Using the listing that follows, return every line with the word "Público".

═══ Material provided

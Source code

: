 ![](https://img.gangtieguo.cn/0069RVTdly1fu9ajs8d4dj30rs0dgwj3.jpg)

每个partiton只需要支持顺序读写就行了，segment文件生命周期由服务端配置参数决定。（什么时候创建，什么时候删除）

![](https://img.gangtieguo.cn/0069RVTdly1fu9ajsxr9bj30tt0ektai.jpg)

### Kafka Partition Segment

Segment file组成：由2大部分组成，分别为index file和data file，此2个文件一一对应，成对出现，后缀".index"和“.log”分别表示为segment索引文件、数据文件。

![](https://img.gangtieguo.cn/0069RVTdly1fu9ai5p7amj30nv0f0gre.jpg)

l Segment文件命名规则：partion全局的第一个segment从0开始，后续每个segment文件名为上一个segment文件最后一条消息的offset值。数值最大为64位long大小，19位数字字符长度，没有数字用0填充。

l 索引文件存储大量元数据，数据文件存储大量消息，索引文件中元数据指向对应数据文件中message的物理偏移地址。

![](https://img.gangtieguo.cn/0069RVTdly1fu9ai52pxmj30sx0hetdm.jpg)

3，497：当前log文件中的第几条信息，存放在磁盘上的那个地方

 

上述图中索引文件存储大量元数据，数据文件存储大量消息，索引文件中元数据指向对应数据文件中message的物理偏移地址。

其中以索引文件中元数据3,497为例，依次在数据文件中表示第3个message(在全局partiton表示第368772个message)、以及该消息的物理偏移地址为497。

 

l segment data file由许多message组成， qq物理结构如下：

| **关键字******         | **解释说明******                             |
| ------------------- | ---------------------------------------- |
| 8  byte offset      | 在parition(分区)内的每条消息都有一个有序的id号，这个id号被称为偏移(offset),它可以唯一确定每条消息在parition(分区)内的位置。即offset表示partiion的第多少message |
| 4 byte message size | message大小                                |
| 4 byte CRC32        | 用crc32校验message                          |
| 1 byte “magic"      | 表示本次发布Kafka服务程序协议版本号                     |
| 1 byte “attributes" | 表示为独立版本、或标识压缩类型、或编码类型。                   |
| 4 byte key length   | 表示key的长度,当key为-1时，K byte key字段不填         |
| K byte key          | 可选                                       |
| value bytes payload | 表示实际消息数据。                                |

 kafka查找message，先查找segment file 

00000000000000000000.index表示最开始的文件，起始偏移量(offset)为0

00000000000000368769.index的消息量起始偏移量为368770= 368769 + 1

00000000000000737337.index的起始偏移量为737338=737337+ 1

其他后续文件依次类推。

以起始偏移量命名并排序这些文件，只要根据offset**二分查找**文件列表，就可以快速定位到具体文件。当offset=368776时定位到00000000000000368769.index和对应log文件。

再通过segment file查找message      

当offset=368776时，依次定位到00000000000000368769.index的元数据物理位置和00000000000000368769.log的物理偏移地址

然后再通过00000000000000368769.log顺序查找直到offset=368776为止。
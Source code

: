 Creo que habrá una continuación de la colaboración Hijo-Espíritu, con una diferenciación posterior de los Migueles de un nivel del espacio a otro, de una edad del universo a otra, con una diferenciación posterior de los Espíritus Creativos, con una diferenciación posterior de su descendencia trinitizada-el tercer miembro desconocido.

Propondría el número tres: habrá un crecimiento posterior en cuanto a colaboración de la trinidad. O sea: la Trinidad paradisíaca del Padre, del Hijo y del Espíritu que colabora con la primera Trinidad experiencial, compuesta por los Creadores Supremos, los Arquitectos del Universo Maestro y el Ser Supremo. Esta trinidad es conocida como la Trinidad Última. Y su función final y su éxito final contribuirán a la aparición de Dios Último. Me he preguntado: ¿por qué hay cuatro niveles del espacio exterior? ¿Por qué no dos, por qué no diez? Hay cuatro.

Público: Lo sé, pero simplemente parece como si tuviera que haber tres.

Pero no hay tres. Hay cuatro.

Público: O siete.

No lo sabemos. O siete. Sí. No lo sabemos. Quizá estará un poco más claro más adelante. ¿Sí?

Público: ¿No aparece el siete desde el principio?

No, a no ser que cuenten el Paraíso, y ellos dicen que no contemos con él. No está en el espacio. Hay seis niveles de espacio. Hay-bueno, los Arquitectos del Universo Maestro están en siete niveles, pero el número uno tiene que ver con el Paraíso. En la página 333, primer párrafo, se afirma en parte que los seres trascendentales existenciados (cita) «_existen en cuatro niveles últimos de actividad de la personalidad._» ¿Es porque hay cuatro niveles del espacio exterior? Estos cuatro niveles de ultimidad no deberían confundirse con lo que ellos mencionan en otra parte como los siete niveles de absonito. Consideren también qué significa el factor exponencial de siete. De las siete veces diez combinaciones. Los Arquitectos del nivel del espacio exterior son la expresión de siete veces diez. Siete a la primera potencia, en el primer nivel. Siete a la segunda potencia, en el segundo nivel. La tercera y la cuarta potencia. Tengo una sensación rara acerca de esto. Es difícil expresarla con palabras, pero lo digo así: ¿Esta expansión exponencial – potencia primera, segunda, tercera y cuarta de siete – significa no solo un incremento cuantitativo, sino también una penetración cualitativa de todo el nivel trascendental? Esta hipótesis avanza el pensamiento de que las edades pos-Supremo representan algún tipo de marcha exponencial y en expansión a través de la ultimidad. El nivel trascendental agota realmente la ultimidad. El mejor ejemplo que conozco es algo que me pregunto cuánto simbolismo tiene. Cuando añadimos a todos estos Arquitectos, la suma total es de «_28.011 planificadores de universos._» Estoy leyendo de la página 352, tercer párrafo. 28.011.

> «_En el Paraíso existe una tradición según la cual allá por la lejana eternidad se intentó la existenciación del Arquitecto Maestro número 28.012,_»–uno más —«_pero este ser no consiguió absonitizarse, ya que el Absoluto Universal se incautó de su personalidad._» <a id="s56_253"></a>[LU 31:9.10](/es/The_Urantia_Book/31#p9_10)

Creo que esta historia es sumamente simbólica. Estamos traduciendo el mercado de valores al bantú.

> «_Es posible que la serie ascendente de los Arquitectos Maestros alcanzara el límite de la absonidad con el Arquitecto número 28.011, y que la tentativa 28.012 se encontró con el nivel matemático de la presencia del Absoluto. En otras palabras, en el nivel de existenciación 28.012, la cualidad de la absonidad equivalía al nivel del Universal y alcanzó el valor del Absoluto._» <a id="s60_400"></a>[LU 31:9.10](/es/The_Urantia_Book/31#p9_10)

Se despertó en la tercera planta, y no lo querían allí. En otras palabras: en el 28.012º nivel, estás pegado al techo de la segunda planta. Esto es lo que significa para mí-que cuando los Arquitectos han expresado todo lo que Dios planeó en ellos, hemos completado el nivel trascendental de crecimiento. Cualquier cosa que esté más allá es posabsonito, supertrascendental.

══════

Answer for the task >>
Público: Lo sé, pero simplemente parece como si tuviera que haber tres.
Público: O siete.
Público: ¿No aparece el siete desde el principio?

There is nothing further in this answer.